Vast numbers of waders use Lochinvar both as a staging post on their migrations, and as an over-wintering ground in its own right. Recent years have seen flocks of Red-winged Pratincoles in the tens of thousands, and significant numbers of all Palearctic waders are seen regularly. Flocks of up to 2000 Black-tailed Godwits have been recorded in the recent past, as well as tens of thousands of Ruff, and thousands of Marsh and Curlew Sandpipers, Little Stints and Greenshank. The area is of particular importance to Caspian Plovers with flocks of 30-35000 present on occasion. A flock of over 1000 Wattled Cranes was recorded at Blue Lagoon a couple of years ago, and the rarity list for the area belies the paucity of birders resident in Zambia. Regular visitors include fair numbers of Caspian and Gull-billed Terns, Whimbrel, Grey Plover, Great Snipe, Corn Crake, Spotted Crake and Slaty Egret, as well as more extreme rarities such as Pectoral Sandpiper and Franklin's Gull. Lochinvar is not just about rarities, however. Flocks of thousands of the more common species are regularly seen, over 58,000 Fulvous Duck being recorded on one day in 1994, and several thousand Openbills congregate here. Herons are particularly well represented, with large numbers of the commoner species resident, and Slaty Egrets and Madagascar Squacco Heron are recorded annually. Lochinvar regularly records a greater variety of waterbirds than any other single site in Africa.



It is important to come properly equipped to a place like Lochinvar. The large distances, and the lack of suitable cover to hide behind means that a telescope is essential for wader viewing. Any birder who comes here armed only with binoculars is in for a disappointment.

1. One of the best areas to view the large numbers of waders is in the south-west corner, and along the western shore of Chunga lagoon. The mud-flats are quite extensive here, but beware of driving into soft mud. There is no-one around to help you out should you get stuck! A better tactic is to park at the edge of the dry sectors, and walk the remaining distance. This can be a substantial hike, as far as a kilometre sometimes, but is well worth it. Often the surface of the mud seems to be alive, there are so many birds present. Even dry mud can give the same illusion, with Kittlitz's Plovers in very large numbers, around the perimeter of the lagoon. This area is particularly productive during peak migration times, and in the northern winter, but substantial numbers of birds stay throughout the year. It is an area always worth a visit.

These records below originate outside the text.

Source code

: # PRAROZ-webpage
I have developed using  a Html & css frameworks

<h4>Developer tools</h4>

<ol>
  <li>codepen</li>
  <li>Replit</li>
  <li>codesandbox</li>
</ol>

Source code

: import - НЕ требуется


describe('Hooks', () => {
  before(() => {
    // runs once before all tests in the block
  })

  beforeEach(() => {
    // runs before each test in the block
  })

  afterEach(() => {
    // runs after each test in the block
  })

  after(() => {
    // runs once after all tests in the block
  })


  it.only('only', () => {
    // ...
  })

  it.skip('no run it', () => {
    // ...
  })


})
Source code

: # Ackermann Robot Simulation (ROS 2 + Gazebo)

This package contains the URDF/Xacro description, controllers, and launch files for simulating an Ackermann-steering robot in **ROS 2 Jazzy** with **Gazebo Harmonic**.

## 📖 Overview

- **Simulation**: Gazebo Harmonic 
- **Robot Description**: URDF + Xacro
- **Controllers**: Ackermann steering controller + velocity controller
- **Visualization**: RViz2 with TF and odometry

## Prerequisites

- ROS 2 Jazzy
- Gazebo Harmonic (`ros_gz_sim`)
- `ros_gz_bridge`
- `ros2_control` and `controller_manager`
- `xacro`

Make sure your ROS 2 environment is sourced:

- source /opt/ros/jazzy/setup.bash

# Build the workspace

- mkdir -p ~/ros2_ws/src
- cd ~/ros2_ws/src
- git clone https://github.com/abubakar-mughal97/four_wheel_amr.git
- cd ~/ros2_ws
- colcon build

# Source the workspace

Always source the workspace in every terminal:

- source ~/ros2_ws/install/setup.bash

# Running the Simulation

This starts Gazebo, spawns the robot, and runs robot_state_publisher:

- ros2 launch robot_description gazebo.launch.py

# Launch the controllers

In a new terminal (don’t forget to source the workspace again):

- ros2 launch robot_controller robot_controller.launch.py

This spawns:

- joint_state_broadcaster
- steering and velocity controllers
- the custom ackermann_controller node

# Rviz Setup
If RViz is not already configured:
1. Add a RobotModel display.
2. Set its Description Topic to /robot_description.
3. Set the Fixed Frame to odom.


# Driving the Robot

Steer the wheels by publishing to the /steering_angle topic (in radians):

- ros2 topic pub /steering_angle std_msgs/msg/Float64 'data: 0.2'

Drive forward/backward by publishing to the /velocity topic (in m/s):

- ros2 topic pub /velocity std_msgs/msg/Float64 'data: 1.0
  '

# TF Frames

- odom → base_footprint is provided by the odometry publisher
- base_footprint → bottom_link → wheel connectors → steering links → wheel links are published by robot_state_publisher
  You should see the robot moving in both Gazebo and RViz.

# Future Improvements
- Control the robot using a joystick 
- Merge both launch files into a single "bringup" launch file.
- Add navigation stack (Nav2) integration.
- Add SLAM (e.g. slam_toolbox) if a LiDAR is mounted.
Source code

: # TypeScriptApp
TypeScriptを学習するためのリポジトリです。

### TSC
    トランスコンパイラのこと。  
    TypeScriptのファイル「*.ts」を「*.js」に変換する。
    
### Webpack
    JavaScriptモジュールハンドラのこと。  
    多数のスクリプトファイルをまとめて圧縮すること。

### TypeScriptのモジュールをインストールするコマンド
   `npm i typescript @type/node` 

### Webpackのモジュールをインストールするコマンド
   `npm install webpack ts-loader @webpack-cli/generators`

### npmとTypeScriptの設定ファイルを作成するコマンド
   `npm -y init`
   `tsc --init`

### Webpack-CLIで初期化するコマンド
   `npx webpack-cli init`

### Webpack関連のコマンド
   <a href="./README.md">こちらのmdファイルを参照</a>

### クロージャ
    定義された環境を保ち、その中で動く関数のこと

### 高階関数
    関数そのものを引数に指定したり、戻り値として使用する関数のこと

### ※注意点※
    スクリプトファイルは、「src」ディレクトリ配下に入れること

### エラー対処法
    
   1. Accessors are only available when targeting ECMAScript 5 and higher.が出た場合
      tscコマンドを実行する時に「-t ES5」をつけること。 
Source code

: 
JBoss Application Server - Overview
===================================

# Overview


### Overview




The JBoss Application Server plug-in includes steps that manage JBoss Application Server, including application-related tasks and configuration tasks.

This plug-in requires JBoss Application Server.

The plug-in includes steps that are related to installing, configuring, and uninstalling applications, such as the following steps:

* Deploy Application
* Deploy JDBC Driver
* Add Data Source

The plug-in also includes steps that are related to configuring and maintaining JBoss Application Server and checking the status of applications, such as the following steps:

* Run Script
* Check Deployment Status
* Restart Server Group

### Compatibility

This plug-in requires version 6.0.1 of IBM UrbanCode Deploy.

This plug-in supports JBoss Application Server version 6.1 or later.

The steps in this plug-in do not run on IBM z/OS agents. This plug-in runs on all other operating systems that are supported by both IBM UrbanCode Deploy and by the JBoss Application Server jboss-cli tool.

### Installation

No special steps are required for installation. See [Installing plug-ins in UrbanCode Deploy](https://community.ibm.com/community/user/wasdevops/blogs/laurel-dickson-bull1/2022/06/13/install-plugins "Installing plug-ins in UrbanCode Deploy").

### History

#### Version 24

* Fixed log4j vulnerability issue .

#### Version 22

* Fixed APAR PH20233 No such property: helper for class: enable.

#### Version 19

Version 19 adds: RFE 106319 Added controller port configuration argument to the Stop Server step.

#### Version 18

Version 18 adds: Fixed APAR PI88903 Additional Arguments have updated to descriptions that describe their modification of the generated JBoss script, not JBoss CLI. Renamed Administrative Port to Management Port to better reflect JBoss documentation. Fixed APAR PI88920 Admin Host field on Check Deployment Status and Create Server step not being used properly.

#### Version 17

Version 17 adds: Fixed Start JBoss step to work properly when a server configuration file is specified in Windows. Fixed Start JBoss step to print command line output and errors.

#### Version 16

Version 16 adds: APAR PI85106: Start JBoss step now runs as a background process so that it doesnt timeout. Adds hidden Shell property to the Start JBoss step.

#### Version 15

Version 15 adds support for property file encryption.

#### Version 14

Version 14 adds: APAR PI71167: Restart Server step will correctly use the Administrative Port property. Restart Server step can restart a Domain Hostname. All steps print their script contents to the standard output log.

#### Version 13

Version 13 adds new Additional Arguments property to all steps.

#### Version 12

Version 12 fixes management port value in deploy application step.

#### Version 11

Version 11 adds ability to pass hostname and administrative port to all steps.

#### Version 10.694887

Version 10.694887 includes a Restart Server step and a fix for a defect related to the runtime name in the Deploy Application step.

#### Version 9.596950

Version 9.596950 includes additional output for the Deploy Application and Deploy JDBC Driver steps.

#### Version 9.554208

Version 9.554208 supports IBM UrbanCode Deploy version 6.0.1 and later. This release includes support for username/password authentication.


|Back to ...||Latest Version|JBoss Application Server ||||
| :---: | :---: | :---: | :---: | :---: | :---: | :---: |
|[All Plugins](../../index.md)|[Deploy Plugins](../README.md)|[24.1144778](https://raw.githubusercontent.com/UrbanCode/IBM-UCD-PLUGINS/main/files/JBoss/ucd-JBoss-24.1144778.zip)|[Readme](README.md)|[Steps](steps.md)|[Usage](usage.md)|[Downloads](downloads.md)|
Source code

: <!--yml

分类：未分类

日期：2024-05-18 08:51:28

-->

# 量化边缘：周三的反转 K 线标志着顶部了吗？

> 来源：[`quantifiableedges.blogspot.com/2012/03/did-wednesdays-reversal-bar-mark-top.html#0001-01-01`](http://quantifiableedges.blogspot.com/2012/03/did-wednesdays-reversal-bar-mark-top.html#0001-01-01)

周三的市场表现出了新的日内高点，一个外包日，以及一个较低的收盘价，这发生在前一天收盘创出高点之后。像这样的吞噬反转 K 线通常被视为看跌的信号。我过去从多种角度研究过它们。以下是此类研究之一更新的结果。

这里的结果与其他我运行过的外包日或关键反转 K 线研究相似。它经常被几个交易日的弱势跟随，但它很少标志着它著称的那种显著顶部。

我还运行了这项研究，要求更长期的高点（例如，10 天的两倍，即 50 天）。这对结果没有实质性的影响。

2. Driving to the western shore of the lagoon, as the Termitaria gives way to floodplain proper, you pass a large Acacia albida, a prominent landmark known as the Malindi tree. In this area large herds of Kafue Lechwe and Zebra often gather, and it is to this area that large groups of migratory storks often come. The grass here is extremely short, and is favoured by the flocks of thousands of Red-winged Pratincoles that are present throughout the year. The herds of Lechwe are usually accompanied by groups of Wattled Cranes, with the smaller Crowned Crane also present in some numbers.

3. The northern and eastern sectors of Chunga lagoon have a steeper shoreline, so are less suitable for waders. This area is much more suited to the many thousands of duck that congregate. Large rafts of many species gather offshore with up to 1000 Red-knobbed Coot being seen together. African Skimmers may be found in large flocks here, and this is where Gull-billed Tern are most often seen. The adjacent grassland hosts huge numbers of species such as Harlequin Quail and Kurrichane Buttonquail. Migrant Harriers are also a feature of the grassland in this sector during summer, with Pallid, Montagu's and European Marsh Harriers all present at the same time.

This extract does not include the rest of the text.